Handling external shocks – on economic policy

Source– The post is based on the article “Handling external shocks” published in the Business Standard on 16th November 2022.

Syllabus: GS3- Economy

Relevance: Global economic scenario

News– The article explains impacts of rapid tightening of monetary policy by US and other Advanced Economies. It also explains its implications for India.

Why blindly following the federal reserve policy is not appropriate?

This is designed for the excess macro-stimulus and tight labour markets in the US. Moreover, interest parity holds tightly only for AEs that are fully open to capital flows.

following the Fed involves letting the exchange rate depreciate while tightening monetary and financial conditions. But this could aggravate external shocks, creating sharp price movements in thin markets.

A sharp currency depreciation hurts those who have borrowed abroad but a sharp interest rate rise hurts domestic debtors. It can push leveraged sectors into crisis.

Exporters who typically sell in contested markets gain little, while the cost of commodity imports that are invoiced in dollars rise immediately.
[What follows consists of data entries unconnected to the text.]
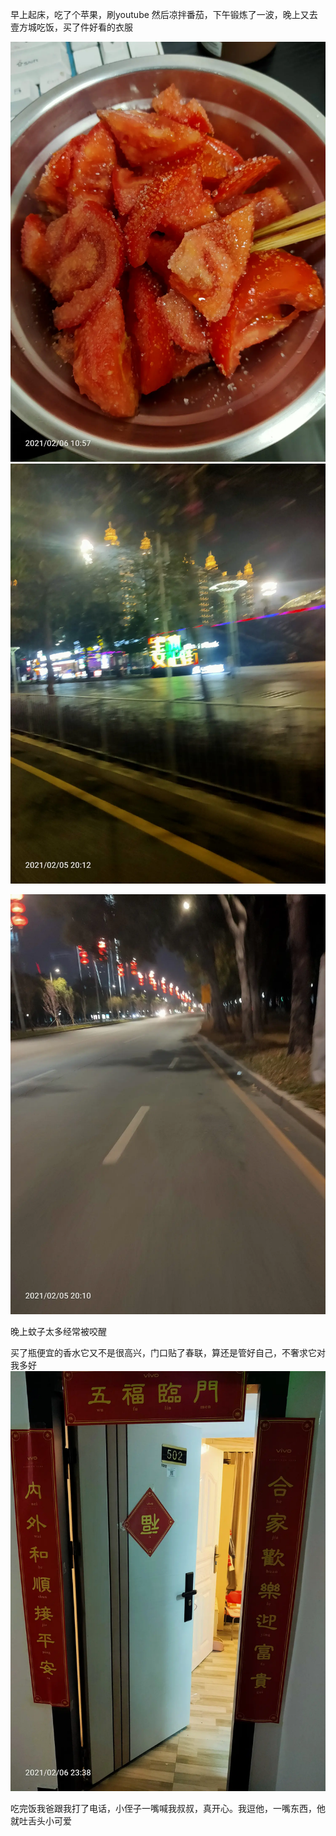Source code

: 早上起床，吃了个苹果，刷youtube   然后凉拌番茄，下午锻炼了一波，晚上又去壹方城吃饭，买了件好看的衣服


![](../../img/6904315-26d3a9c437d64fe0.jpg)
![](../../img/6904315-f16ae914ac7dbb60.jpg)

![](../../img/6904315-0b38df0586cea261.jpg)


晚上蚊子太多经常被咬醒


买了瓶便宜的香水它又不是很高兴，门口贴了春联，算还是管好自己，不奢求它对我多好
![](../../img/6904315-5147d7534b2f6778.jpg)




吃完饭我爸跟我打了电话，小侄子一嘴喊我叔叔，真开心。我逗他，一嘴东西，他就吐舌头小可爱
We are seeing the consequences of demand over-stimulus that ignored supply-chain bottlenecks in advanced economies’ response to pandemic.
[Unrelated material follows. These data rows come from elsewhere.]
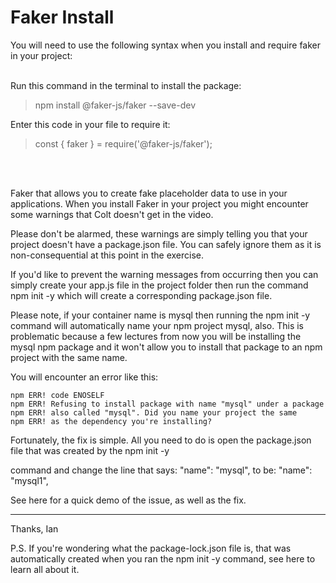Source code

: <h1>Faker Install</h1>

You will need to use the following syntax when you install and require faker in your project:

<br>
Run this command in the terminal to install the package:

> npm install @faker-js/faker --save-dev

Enter this code in your file to require it:

> const { faker } = require('@faker-js/faker');

<br><br>

Faker that allows you to create fake placeholder data to use in your applications. When you install Faker in your project you might encounter some warnings that Colt doesn't get in the video.

Please don't be alarmed, these warnings are simply telling you that your project doesn't have a package.json file. You can safely ignore them as it is non-consequential at this point in the exercise.

If you'd like to prevent the warning messages from occurring then you can simply create your app.js file in the project folder then run the command npm init -y which will create a corresponding package.json file.

Please note, if your container name is mysql then running the npm init -y command will automatically name your npm project mysql, also. This is problematic because a few lectures from now you will be installing the mysql npm package and it won't allow you to install that package to an npm project with the same name.

You will encounter an error like this:

    npm ERR! code ENOSELF
    npm ERR! Refusing to install package with name "mysql" under a package
    npm ERR! also called "mysql". Did you name your project the same
    npm ERR! as the dependency you're installing?

Fortunately, the fix is simple. All you need to do is open the package.json file that was created by the npm init -y

command and change the line that says: "name": "mysql", to be: "name": "mysql1",

See here for a quick demo of the issue, as well as the fix.

---

Thanks,
Ian

P.S. If you're wondering what the package-lock.json file is, that was automatically created when you ran the npm init -y command, see here to learn all about it.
The belief that Advanced Economies can borrow at low rates regardless of the size of borrowing ignores history. Even in the US, which has the advantage of being able to print dollars, inflation, interest rates and deficits were high in the 1970s. Fiscal rules were implemented later and debt was brought down.
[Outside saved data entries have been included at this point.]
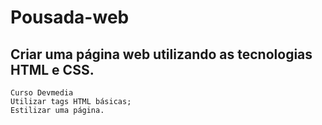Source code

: # Pousada-web 
## Criar uma página web utilizando as tecnologias HTML e CSS.
    Curso Devmedia
    Utilizar tags HTML básicas;
    Estilizar uma página.
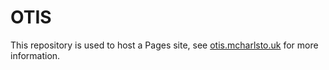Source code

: # OTIS

This repository is used to host a Pages site, see [otis.mcharlsto.uk](https://otis.mcharlsto.uk) for more information.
What is the pragmatic policy that is needed by India?

To sustain growth while keeping inflation low, supply-side reforms must continue. It should be supported by counter-cyclical tax rates, a larger share of expenditure on capacity building, real repo rate that are based on expected inflation, competitive real exchange rate without excessive nominal depreciation and capital flow management policies.

A widening of the current account deficit due to a persistent rise in oil prices does require reduction in aggregate demand as well as depreciation, but within limits. Continuous depreciation is inflationary and results in real appreciation, which encourages more imports.

Therefore, to reduce deficits multiple policy levers are needed. More emphasis should be on longer-term sustainable measures such as encouraging exports, reducing oil intensity and energy imports.

Why is this type of policy feasible for India?

Growth and reform induced tax buoyancy gives fiscal space consistent with adequate consolidation.

India does not have full capital account convertibility. So, capital flow management policies can be fine-tuned to selectively encourage or discourage different types of flows.

Micro and macroprudential regulation can be relaxed to counter tightening of financial conditions due to outflows. Reserve loss further tightens liquidity but can be sterilised by increasing holdings of government securities. The surplus reserves are adequate for cyclical US tightening.

Policy cannot work against fundamentals. Rupee depreciation and stock market correction have been less than in most other advanced and emerging markets. This indicates that markets are factoring in India’s comparatively better prospects and lower inflation.